[Document images with source code]
BEGIN

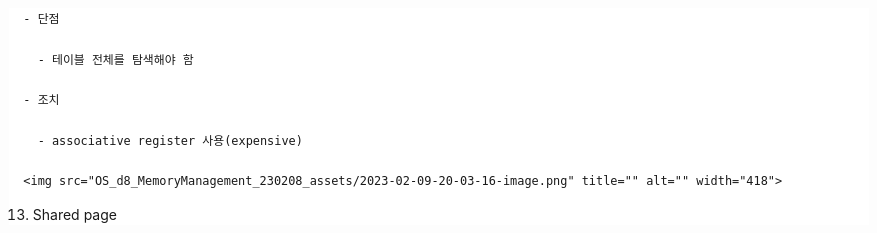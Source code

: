       - 단점
        
        - 테이블 전체를 탐색해야 함
      
      - 조치
        
        - associative register 사용(expensive)
      
      <img src="OS_d8_MemoryManagement_230208_assets/2023-02-09-20-03-16-image.png" title="" alt="" width="418">

13. Shared page
    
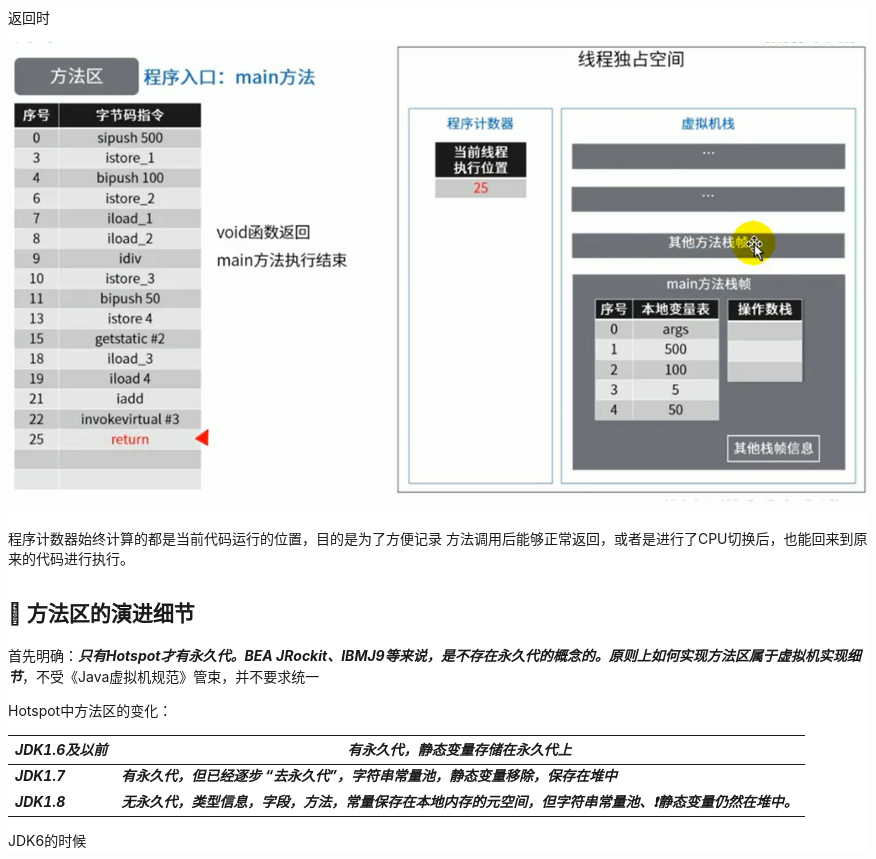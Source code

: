 返回时

![image-20200708210540696](/assets/imgs/image-20200708210540696.png)

程序计数器始终计算的都是当前代码运行的位置，目的是为了方便记录 方法调用后能够正常返回，或者是进行了CPU切换后，也能回来到原来的代码进行执行。

## 🧐 方法区的演进细节

首先明确：***只有Hotspot才有永久代。BEA JRockit、IBMJ9等来说，是不存在永久代的概念的。原则上如何实现方法区属于虚拟机实现细节***，不受《Java虚拟机规范》管束，并不要求统一

Hotspot中方法区的变化：

| *JDK1.6及以前* | *有永久代，静态变量存储在永久代上*                           |
| -------------- | ------------------------------------------------------------ |
| ***JDK1.7***   | ***有永久代，但已经逐步 “去永久代”，字符串常量池，静态变量移除，保存在堆中*** |
| ***JDK1.8***   | ***无永久代，类型信息，字段，方法，常量保存在本地内存的元空间，但字符串常量池、❗️静态变量仍然在堆中。*** |

JDK6的时候
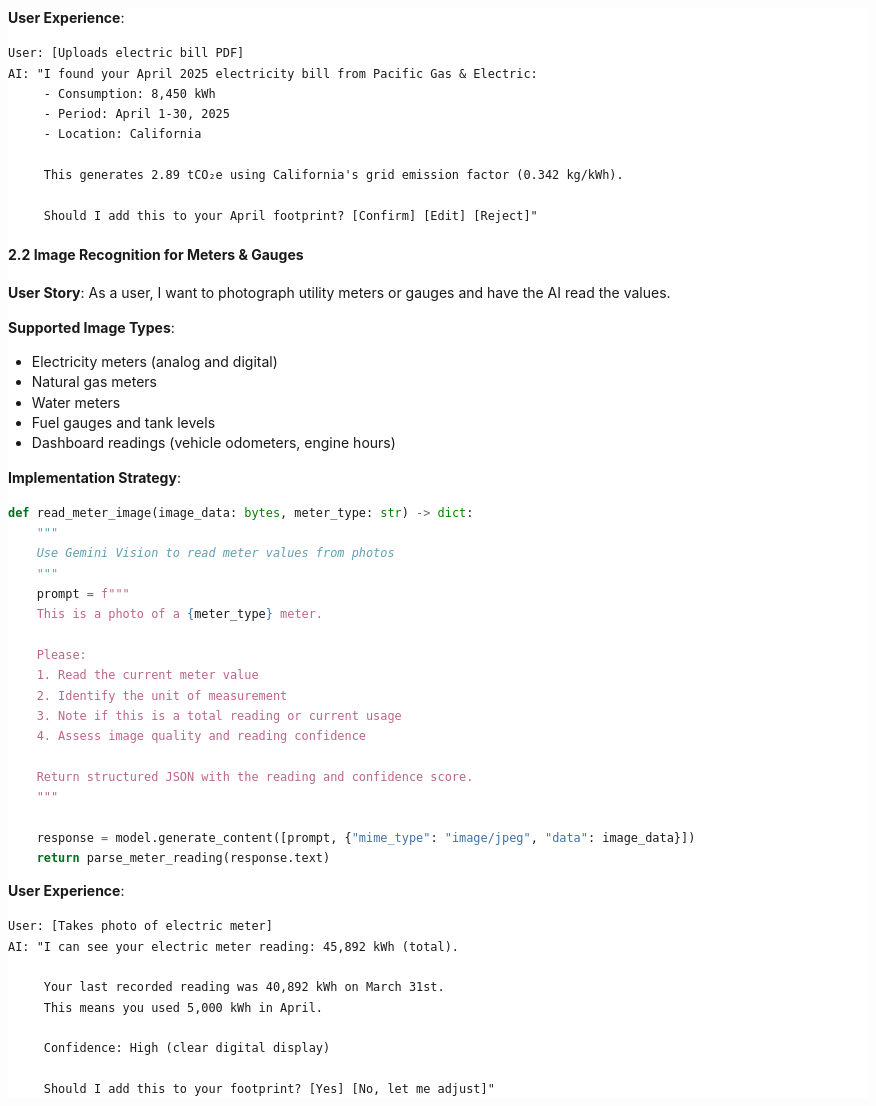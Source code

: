 **User Experience**:
```
User: [Uploads electric bill PDF]
AI: "I found your April 2025 electricity bill from Pacific Gas & Electric:
     - Consumption: 8,450 kWh
     - Period: April 1-30, 2025
     - Location: California
     
     This generates 2.89 tCO₂e using California's grid emission factor (0.342 kg/kWh).
     
     Should I add this to your April footprint? [Confirm] [Edit] [Reject]"
```

#### 2.2 Image Recognition for Meters & Gauges
**User Story**: As a user, I want to photograph utility meters or gauges and have the AI read the values.

**Supported Image Types**:
- Electricity meters (analog and digital)
- Natural gas meters
- Water meters
- Fuel gauges and tank levels
- Dashboard readings (vehicle odometers, engine hours)

**Implementation Strategy**:
```python
def read_meter_image(image_data: bytes, meter_type: str) -> dict:
    """
    Use Gemini Vision to read meter values from photos
    """
    prompt = f"""
    This is a photo of a {meter_type} meter.
    
    Please:
    1. Read the current meter value
    2. Identify the unit of measurement
    3. Note if this is a total reading or current usage
    4. Assess image quality and reading confidence
    
    Return structured JSON with the reading and confidence score.
    """
    
    response = model.generate_content([prompt, {"mime_type": "image/jpeg", "data": image_data}])
    return parse_meter_reading(response.text)
```

**User Experience**:
```
User: [Takes photo of electric meter]
AI: "I can see your electric meter reading: 45,892 kWh (total).
     
     Your last recorded reading was 40,892 kWh on March 31st.
     This means you used 5,000 kWh in April.
     
     Confidence: High (clear digital display)
     
     Should I add this to your footprint? [Yes] [No, let me adjust]"
```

END

Task statement> Once a line of the records is found to contain "from", copy it out.

Task output>
AI: "I found your April 2025 electricity bill from Pacific Gas & Electric:
    Use Gemini Vision to read meter values from photos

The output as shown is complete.